В последние дни погода стояла жаркая. Так и в этот день солнце припекало на славу. Те, кому приходилось трудиться на земле, радовались каждому облачку, кланялись каждому дуновению ветерка. Жаворонки звенели в небесах, кузнечики — в травах. Не было кругом ни души... Нет, были какие-то люди в гуляющем поле в сей жаркий послеполуденный час. Николаус присмотрелся. Он узнал Ангелику и Мартину. Девушки, обмахиваясь платочками, сидели в траве, перебирали сорванные цветки и аккуратно складывали их в широкую корзину. В некотором отдалении от них, дабы не смущать юную госпожу грубым обличьем и не слышать секретных дамских разговоров, стояли двое стражников. Николаус знал: всегда, когда Ангелике было нужно зачем-то выйти из замка, её сопровождали двое-трое воинов или работников. Стражники стояли, опершись на алебарды, вяло переговаривались и, по всему было видно, отчаянно страдали от жары в своих обязательных стёганках и касках; они утирали руками пот с лица и шеи, поворачивались к лучам солнца спиной, время от времени прикладывались к жбанчику с водой.

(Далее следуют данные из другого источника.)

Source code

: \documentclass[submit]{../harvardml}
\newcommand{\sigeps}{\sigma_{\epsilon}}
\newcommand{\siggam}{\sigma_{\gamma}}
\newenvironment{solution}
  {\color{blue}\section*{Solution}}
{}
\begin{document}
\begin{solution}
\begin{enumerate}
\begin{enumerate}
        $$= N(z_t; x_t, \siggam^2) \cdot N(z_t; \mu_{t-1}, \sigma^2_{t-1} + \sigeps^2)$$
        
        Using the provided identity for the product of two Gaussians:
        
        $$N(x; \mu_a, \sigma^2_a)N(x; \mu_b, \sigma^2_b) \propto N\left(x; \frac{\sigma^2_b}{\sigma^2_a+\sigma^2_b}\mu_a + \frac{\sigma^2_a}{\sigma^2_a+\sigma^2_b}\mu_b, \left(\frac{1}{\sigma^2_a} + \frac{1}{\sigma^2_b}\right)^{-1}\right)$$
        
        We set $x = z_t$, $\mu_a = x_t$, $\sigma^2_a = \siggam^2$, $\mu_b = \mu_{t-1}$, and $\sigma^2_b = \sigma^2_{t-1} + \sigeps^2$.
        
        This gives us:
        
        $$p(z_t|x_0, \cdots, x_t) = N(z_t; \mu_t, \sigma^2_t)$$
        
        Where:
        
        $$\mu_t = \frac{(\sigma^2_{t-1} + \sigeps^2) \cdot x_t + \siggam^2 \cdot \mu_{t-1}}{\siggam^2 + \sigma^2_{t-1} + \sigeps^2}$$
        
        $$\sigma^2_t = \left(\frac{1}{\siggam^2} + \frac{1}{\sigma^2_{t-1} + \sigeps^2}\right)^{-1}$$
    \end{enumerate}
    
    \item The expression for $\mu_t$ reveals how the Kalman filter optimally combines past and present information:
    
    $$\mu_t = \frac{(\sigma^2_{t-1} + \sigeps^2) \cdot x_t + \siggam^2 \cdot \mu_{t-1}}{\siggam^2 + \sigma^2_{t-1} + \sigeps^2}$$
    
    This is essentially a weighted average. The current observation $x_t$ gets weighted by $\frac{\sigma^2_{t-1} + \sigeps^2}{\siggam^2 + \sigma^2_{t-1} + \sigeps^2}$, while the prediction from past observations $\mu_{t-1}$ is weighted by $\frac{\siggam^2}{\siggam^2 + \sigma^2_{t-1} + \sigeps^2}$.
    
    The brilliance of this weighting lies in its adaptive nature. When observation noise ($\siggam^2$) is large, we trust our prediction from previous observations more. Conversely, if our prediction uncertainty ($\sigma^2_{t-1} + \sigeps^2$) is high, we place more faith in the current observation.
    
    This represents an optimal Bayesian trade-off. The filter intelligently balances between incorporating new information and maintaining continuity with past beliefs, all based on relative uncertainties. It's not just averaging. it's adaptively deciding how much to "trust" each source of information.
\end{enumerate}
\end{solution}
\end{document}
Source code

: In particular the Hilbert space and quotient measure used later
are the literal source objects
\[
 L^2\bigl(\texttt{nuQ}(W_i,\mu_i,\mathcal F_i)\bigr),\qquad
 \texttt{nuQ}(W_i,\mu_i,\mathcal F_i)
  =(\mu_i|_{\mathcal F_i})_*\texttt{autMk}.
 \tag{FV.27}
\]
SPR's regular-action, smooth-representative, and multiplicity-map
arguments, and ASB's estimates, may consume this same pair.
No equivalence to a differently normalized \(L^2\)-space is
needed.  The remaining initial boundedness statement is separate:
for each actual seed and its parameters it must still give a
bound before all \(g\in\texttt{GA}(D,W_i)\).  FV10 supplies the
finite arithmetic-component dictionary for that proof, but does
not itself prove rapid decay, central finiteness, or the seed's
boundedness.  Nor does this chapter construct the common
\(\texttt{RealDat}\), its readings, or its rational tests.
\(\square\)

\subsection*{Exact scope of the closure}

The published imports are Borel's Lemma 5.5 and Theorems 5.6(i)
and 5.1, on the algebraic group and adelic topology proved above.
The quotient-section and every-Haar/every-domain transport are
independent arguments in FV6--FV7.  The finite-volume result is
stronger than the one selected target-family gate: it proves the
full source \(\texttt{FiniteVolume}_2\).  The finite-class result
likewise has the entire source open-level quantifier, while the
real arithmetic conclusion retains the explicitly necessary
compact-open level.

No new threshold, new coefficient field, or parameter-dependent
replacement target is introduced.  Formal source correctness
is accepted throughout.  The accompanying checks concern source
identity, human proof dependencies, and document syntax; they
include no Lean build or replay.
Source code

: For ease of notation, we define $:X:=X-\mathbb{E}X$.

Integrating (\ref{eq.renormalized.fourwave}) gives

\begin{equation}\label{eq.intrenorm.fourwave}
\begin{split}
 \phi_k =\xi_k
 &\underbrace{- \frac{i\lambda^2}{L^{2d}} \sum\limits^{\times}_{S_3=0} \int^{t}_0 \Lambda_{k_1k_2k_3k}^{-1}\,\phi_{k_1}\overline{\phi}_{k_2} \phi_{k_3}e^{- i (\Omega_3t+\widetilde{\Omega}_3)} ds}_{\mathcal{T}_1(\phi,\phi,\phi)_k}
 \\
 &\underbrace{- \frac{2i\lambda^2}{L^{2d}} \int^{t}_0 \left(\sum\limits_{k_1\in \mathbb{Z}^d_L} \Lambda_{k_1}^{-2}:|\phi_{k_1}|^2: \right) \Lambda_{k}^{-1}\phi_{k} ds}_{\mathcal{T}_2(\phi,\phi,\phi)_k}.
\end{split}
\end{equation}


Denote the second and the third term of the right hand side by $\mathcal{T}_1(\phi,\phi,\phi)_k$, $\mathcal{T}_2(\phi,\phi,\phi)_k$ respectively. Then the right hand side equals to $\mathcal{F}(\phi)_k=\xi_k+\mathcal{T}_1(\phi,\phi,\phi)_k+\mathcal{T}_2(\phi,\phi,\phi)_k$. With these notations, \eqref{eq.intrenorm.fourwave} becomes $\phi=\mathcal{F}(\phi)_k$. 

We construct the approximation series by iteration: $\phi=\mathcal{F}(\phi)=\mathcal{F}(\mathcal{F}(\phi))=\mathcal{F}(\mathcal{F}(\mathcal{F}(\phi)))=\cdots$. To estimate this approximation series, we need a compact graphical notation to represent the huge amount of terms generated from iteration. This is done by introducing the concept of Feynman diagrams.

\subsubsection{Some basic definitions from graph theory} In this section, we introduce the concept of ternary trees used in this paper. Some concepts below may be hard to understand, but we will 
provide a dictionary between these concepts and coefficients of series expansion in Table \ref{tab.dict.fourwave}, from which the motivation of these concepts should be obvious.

Мартина, видно, приметила путников на дороге и сказала о них госпоже. Ангелика взглянула, узнала Николауса и в некоей непонятной растерянности быстро отвернулась. Николауса удивило, что девушка даже не помахала ему рукой. Однако издали он ей учтиво поклонился, будучи, впрочем, уверен, что она его поклона не видит. Он думал при этом, что, может, обидел Ангелику ненароком вчера или позавчера — каким-нибудь неосторожным жестом, необдуманным словом; может, он не сделал чего-нибудь, чего должен был сделать, чего от него ожидали, или, наоборот, позволил себе лишнего... и в том и в другом случае юную хозяйку замка разочаровал. Но потом Николаус перестал терзать себя вопросами, ибо в своё время он ещё у кого-то из древних вычитал премудрость: даже самому разумному мужчине не дано знать, что на уме у юной девицы.